Богдан нагнулся с седла и поцеловал его в голову, а потом, окинувши еще раз все прощальным взором, крикнул как то резко: "Гайда!" – и понесся галопом со двора в Чигирин.
X
По просеке между лесами Цыбулевым и Нерубаем едут длинным, стройным ключом козаки; червонные, выпускные верхушки высоких их шапок алеют словно мак в огороде, а длинные копья с сверкающими наконечниками кажутся иглами какого то чудовищного дикобраза. Лошади, преимущественно гнедые, плавно колеблются крупами, жупаны синеют, красные точки качаются, а стальные иглы то подымаются ровно, то наклоняются бегучею волной. За козаками тянется на дорогих конях закованная в медь и сталь пышная надворная дружина *.

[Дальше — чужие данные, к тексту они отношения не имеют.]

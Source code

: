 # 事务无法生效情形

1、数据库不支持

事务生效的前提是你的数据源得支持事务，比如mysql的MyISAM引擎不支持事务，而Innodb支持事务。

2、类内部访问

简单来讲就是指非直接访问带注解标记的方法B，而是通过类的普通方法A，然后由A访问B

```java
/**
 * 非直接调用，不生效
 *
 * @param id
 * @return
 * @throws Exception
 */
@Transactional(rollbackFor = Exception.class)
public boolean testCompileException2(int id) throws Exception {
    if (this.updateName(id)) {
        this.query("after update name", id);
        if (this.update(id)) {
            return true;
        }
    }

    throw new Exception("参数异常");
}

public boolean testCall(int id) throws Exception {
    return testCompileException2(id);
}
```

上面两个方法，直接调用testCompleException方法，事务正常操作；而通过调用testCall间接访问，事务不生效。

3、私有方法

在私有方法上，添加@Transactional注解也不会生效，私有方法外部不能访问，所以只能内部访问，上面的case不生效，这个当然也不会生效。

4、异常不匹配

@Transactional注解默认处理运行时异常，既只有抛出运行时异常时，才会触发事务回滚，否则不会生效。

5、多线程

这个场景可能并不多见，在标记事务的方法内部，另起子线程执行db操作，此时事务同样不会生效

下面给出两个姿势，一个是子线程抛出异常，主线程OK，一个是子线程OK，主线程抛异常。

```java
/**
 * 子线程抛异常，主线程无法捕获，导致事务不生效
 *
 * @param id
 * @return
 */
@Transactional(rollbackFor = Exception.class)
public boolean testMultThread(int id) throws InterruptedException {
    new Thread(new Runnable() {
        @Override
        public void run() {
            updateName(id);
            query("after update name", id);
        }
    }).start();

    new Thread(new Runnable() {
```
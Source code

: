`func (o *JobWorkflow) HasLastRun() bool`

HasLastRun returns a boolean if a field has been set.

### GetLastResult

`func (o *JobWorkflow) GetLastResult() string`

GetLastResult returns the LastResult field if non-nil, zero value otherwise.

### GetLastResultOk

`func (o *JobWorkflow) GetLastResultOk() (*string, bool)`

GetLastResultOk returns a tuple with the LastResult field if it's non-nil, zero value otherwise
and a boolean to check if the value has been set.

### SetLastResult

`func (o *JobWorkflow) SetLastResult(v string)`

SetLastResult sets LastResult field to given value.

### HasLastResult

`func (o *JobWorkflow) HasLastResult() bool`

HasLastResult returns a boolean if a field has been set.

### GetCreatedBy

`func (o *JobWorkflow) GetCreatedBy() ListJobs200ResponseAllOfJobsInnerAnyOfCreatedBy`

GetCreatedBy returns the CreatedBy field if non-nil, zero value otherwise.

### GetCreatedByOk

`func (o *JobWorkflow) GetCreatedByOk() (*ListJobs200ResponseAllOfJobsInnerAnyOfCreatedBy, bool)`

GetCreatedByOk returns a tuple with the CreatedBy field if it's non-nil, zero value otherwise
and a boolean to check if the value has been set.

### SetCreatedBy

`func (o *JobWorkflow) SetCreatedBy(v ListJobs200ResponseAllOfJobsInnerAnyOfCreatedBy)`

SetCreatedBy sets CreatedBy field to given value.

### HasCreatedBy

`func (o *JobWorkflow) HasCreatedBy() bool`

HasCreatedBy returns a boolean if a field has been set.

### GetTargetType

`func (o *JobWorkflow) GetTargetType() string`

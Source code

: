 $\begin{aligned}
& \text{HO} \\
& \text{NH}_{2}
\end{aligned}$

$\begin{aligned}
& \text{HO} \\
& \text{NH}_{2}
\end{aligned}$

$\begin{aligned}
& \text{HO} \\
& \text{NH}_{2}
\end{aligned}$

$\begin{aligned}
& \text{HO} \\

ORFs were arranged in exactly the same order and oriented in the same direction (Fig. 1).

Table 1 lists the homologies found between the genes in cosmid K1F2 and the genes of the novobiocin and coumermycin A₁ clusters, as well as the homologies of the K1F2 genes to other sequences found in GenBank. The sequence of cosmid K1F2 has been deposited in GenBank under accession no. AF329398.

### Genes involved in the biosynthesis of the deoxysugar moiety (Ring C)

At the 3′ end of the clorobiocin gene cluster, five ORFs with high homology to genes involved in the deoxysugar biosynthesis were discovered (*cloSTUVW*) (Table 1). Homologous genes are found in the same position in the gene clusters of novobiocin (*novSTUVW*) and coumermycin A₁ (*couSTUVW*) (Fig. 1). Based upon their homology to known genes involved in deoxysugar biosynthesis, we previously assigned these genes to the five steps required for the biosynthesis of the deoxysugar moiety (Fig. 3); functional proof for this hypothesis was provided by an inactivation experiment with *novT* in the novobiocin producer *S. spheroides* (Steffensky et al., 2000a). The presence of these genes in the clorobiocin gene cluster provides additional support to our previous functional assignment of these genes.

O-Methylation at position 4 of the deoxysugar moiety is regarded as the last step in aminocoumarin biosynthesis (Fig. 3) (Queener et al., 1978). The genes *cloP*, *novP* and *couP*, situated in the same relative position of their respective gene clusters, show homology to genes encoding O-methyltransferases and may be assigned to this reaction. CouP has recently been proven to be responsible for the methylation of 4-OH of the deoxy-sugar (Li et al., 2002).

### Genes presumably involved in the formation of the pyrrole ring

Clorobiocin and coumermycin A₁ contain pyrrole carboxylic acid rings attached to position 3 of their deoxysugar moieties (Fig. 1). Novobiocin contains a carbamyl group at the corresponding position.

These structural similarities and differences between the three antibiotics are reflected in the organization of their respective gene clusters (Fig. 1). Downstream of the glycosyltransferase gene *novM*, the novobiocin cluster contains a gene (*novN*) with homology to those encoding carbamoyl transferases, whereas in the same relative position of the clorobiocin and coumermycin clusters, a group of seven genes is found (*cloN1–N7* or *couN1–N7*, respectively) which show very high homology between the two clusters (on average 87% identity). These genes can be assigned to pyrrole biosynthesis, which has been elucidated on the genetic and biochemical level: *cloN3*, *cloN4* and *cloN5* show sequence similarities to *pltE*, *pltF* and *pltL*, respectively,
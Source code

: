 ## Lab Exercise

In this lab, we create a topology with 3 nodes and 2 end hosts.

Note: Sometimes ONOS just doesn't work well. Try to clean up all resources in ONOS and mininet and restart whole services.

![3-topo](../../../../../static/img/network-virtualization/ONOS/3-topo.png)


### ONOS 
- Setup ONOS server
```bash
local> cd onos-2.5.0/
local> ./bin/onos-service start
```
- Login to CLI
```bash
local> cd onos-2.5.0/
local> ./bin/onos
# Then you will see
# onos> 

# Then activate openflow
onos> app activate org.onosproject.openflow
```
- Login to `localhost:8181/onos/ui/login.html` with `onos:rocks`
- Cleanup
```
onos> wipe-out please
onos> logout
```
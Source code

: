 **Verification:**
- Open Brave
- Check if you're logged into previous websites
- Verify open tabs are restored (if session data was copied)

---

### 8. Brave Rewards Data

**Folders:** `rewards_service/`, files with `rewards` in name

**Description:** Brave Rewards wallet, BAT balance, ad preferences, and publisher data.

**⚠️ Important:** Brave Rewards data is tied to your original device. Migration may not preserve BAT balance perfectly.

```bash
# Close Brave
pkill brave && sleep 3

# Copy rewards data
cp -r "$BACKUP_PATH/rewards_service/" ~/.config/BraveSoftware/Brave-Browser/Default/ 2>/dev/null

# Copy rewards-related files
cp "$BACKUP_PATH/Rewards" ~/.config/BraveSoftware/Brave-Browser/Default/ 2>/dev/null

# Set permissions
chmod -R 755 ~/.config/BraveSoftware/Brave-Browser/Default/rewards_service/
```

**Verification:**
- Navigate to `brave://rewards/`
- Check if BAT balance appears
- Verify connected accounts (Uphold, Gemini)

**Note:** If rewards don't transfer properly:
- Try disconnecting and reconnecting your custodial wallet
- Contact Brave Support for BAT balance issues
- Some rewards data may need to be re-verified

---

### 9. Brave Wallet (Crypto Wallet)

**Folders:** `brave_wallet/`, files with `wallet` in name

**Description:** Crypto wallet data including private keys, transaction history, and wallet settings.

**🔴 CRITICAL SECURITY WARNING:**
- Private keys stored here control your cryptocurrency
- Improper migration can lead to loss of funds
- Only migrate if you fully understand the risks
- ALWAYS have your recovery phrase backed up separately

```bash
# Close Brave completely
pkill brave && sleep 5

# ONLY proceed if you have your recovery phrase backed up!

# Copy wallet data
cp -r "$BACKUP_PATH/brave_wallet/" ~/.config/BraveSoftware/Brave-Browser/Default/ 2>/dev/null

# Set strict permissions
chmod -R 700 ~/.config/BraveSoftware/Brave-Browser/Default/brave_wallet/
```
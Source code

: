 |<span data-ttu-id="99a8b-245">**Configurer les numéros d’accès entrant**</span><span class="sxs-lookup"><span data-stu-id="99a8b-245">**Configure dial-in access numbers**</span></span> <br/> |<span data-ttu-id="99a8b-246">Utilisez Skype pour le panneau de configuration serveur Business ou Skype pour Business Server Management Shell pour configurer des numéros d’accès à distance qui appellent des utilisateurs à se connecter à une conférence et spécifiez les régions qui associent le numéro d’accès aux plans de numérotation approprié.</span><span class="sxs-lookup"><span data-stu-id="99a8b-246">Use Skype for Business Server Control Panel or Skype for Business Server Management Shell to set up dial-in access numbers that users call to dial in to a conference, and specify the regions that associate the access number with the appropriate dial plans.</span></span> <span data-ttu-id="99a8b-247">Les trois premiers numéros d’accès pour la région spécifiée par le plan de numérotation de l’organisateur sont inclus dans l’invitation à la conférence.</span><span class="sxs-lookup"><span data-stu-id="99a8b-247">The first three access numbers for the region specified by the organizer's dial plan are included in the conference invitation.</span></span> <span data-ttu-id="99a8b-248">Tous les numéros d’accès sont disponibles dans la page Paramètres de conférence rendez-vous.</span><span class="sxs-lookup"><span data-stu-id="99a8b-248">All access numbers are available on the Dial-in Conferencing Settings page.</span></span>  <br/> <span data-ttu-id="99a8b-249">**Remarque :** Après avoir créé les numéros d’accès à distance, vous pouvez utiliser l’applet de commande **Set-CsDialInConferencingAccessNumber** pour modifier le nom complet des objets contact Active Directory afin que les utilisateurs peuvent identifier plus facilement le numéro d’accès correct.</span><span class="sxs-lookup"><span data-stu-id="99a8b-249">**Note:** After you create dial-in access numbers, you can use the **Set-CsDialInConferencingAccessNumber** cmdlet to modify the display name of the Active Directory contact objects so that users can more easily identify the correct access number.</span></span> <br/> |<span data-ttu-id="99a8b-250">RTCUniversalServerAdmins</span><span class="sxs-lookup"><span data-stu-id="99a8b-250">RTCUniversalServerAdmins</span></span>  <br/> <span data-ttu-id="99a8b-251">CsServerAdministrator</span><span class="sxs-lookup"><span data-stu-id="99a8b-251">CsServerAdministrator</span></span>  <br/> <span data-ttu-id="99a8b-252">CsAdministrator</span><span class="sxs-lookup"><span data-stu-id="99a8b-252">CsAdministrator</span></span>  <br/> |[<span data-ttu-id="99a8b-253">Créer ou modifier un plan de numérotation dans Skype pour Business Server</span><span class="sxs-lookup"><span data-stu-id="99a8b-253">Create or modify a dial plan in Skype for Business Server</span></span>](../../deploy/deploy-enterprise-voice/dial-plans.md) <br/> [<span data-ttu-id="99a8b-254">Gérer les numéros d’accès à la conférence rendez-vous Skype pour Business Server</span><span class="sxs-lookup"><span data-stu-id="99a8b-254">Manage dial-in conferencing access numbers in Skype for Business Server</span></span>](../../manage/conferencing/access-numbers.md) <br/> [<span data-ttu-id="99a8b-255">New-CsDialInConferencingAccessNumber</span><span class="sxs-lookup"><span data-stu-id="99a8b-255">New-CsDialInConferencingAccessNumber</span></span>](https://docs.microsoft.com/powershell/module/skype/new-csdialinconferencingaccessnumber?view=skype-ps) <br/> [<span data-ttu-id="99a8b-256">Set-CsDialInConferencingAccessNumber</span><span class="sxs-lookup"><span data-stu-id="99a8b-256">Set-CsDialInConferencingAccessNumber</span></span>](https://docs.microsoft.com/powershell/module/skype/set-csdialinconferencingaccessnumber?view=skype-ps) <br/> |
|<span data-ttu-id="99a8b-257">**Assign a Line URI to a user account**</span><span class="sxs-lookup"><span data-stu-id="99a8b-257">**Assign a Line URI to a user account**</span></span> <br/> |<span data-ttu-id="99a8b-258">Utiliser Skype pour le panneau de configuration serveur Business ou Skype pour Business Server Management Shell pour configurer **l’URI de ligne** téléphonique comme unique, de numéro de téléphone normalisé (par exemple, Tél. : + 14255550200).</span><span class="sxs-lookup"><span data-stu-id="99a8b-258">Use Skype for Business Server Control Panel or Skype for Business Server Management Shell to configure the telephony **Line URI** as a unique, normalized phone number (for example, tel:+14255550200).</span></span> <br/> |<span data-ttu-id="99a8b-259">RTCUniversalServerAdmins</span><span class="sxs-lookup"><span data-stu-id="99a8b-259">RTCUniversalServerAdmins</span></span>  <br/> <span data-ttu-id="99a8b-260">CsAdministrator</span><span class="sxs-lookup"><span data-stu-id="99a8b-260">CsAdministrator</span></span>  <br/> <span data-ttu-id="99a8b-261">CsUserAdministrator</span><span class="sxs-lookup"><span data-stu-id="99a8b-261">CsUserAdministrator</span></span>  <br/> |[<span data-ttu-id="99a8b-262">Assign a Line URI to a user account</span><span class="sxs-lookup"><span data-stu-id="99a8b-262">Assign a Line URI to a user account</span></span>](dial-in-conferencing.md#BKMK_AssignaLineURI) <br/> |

Впереди едет на чистокровном румаке молодой Конецпольский; на нем серебряные латы, такой же с загнутым золотым гребнем шлем... Солнце лучится в них ослепительно, сверкает на дорогом оружии, усаженном самоцветами, и кажется, что впереди движется целый сноп мигающего света. По левую руку пана старосты качается на крепком коне увесистый пан Чаплинский; он залит весь в металл и обвешан оружием; тяжесть эта ему не под силу, и он отдувается постоянно. По правую руку едет в скромном дорожном жупане на Белаше пан Хмельницкий; осанка его величава, взгляд самоуверен, на лице играет энергия; на правой руке висит у него пернач – знак полковничьего достоинства. За Атаманом хорунжий везет укрепленное в стремени знамя; оно распущено, и ветер ласково треплет ярко малиновый шелк; по сторонам его бунчуковые товарищи держат длиннохвостые бунчуки... В первом ряду козацкой батавы на правом фланге выступает бодро. Тимко на своем Гнедке, а налево едет из надворной команды угрюмый Дачевский.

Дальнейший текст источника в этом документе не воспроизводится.